INNAMORATI, MA A PAROLE

alberoni amore e amori.JPG“Lo vedrei molto volentieri nelle mani delle madri di figli adolescenti, di chi insegna a giovani alle prese con varie storie amorose e in quelle degli alunni delle ultime classi delle scuole medie”.

Francesco Alberoni ha scritto L’amore e gli amori pensando ad un testo didattico, sebbene sia approdato anche in teatro, per insegnare l’uso proprio delle parole, di quelle che si usano quando c’è di mezzo l’amore. L’amore o gli amori, i tanti che, a furia di dire “mi sono innamorato” non siamo più capaci di distinguere.

C’è il raptus, l’incontro erotico occasionale e quelli ripetuti, l’amicizia e quella erotica, le relazioni deboli, l’innamoramento unilaterale e le infatuazioni. Sì, perché se già utilizzare il termine infatuazione oggi può sembrare ricercato, nella sua rassegna precisa e scorrevole, con un ritmo così naturale da far provare al lettore per qualche pagina il tipo di sentimento di volta in volta descritto, Alberoni mostra che esistono almeno 7 tipologie di infatuazione e che anche l’innamoramento può essere vero, inquinato, frenato, ferito e molto altro.

“Ho potuto osservare che tra le varie forme di esperienze amorose si fa molta confusione, ad esempio tra infatuazione da dominio o da perdita. Usare le parole giuste ci aiuta anche a distinguere il tipo di sentimento e di legame” spiega Alberoni, accennando, nel libro, anche al femminicidio.

Capitolo per capitolo, con esempi reali o letterari, vengono introdotti nuovi “amori” in modo che si possa “concettualizzare le varie esperienze” visto che il linguaggio amoroso dei maschi, spiega l’autore, è solitamente povero e più tendente al sesso, mentre quello delle donne è ricco di immagini floreali e musicali, come da poesia dell’800.

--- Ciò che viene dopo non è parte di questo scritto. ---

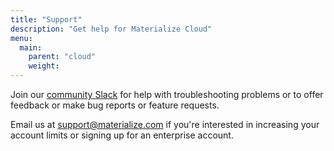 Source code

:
 ```yaml
---
title: "Support"
description: "Get help for Materialize Cloud"
menu:
  main:
    parent: "cloud"
    weight: 
---
```


Join our [community Slack](https://materialize.com/s/chat) for help with troubleshooting problems or to offer feedback or make bug reports or feature requests.

Email us at <a href="mailto:support@materialize.com">support@materialize.com</a> if you're interested in increasing your account limits or signing up for an enterprise account.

Per entrambi una reale “concettualizzazione” non c’è mai stata, il rapporto uomo-donna è migliorato ma “c’è anche più competizione: molte donne pronte per vivere un amore non riescono a realizzarlo e restano amareggiate. Le donne oggi sono più libere ma spesso non soddisfatte”.

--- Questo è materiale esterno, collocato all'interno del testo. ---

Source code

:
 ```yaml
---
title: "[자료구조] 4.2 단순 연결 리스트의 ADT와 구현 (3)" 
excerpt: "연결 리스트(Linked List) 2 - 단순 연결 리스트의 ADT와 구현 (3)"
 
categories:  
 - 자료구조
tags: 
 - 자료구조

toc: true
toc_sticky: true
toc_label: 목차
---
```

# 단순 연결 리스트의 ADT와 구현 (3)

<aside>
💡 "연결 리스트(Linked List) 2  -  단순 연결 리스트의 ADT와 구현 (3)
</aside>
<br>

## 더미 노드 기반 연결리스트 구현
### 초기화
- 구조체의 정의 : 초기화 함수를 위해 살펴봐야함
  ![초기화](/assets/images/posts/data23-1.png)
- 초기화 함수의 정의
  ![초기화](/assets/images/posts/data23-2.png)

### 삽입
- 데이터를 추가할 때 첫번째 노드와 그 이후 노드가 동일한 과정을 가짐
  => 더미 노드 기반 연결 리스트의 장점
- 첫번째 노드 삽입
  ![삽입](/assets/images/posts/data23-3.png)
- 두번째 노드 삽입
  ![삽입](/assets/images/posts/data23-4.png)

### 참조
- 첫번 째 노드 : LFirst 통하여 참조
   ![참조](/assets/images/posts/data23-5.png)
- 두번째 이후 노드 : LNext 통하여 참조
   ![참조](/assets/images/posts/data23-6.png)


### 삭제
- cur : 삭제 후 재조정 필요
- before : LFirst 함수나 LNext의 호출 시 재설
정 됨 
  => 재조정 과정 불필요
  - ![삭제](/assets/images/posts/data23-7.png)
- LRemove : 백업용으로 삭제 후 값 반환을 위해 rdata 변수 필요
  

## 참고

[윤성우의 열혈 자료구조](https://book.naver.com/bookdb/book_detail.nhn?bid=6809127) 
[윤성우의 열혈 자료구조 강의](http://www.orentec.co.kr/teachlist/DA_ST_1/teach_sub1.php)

Quelle che desiderano un figlio, poi, secondo Alberoni si devono scontrare “uomini che spesso vogliono continuare a fare gli adolescenti, con nessuna voglia di diventare padri di famiglia: non ci pensano nemmeno! Si sente forse dire ad un ragazzino ‘da grande voglio farmi una famiglia’? Semmai dice che vuole fare l’astronauta. Il calo di natalità, più che essere un problema di soldi o di lavoro, è un problema di educazione maschile”

In un mondo iperconnesso dove dominano le teorie anglosassoni, “in cui se ti innamori ti chiedono i vantaggi che ne ricavi”, quella di Alberoni risulta eretica, seppur autorevole.

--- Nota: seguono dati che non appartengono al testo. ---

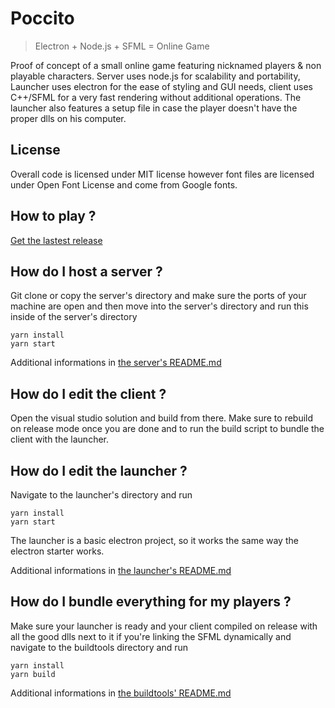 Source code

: # Poccito
> Electron + Node.js + SFML = Online Game

Proof of concept of a small online game featuring nicknamed players & non playable characters. Server uses node.js for scalability and portability, Launcher uses electron for the ease of styling and GUI needs, client uses C++/SFML for a very fast rendering without additional operations. The launcher also features a setup file in case the player doesn't have the proper dlls on his computer.

## License
Overall code is licensed under MIT license however font files are licensed under Open Font License and come from Google fonts.

## How to play ?
[Get the lastest release](https://github.com/Tym17/Poccito/releases)

## How do I host a server ?
Git clone or copy the server's directory and make sure the ports of your machine are open and then move into the server's directory and run this inside of the server's directory
```
yarn install
yarn start
```

Additional informations in [the server's README.md](https://github.com/Tym17/Poccito/blob/master/server/README.md)

## How do I edit the client ?
Open the visual studio solution and build from there. Make sure to rebuild on release mode once you are done and to run the build script to bundle the client with the launcher.

## How do I edit the launcher ?
Navigate to the launcher's directory and run
```
yarn install
yarn start
```

The launcher is a basic electron project, so it works the same way the electron starter works.

Additional informations in [the launcher's README.md](https://github.com/Tym17/Poccito/blob/master/launcher/README.md)

## How do I bundle everything for my players ?
Make sure your launcher is ready and your client compiled on release with all the good dlls next to it if you're linking the SFML dynamically and navigate to the buildtools directory and run
```
yarn install
yarn build
```

Additional informations in [the buildtools' README.md](https://github.com/Tym17/Poccito/blob/master/buildtools/README.md)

“La mia si fonda sullo stato nascente, un concetto totalmente diverso”, con una ricchezza di sfumature emotive e linguistiche che non è affatto facile percepire e neppure “esportare”. Eppure questa sociologia nata da lui, in Italia, sta arrivando sia in Cina, sia in Giappone dove si stanno inventando dei termini corrispettivi per tradurre i testi.

Gli inglesi hanno addirittura già tradotto un libro di Alberoni, sulla amicizia, e abituati a parlare di relazioni utilitaristiche dove chi le ha ne trae vantaggio, hanno radunato apposta un gruppo di linguisti per tradurlo, ma ne è uscita una versione che secondo lo stesso Alberoni “rappresenta il modello per chi volesse tradurne altri”.

Anche in tv gli anglosassoni in amore non hanno molto da insegnare agli italiani: “ in tanti film americani ci sono passaggi troppo rapidi da un amore ad un altro, noi tutto sommato ne raccontiamo meglio, diamo modelli più dignitosi, non abbiamo da imparare da loro” spiega Alberoni ricordando che in Italia, d’amore, se ne parla in modo da secoli, e in modo unico al mondo, basta pensare a Dante e all’Orlando Furioso. “L’amore e gli amori”, quindi, non poteva che essere scritto in Italia, e da un sociologo di nome Alberoni.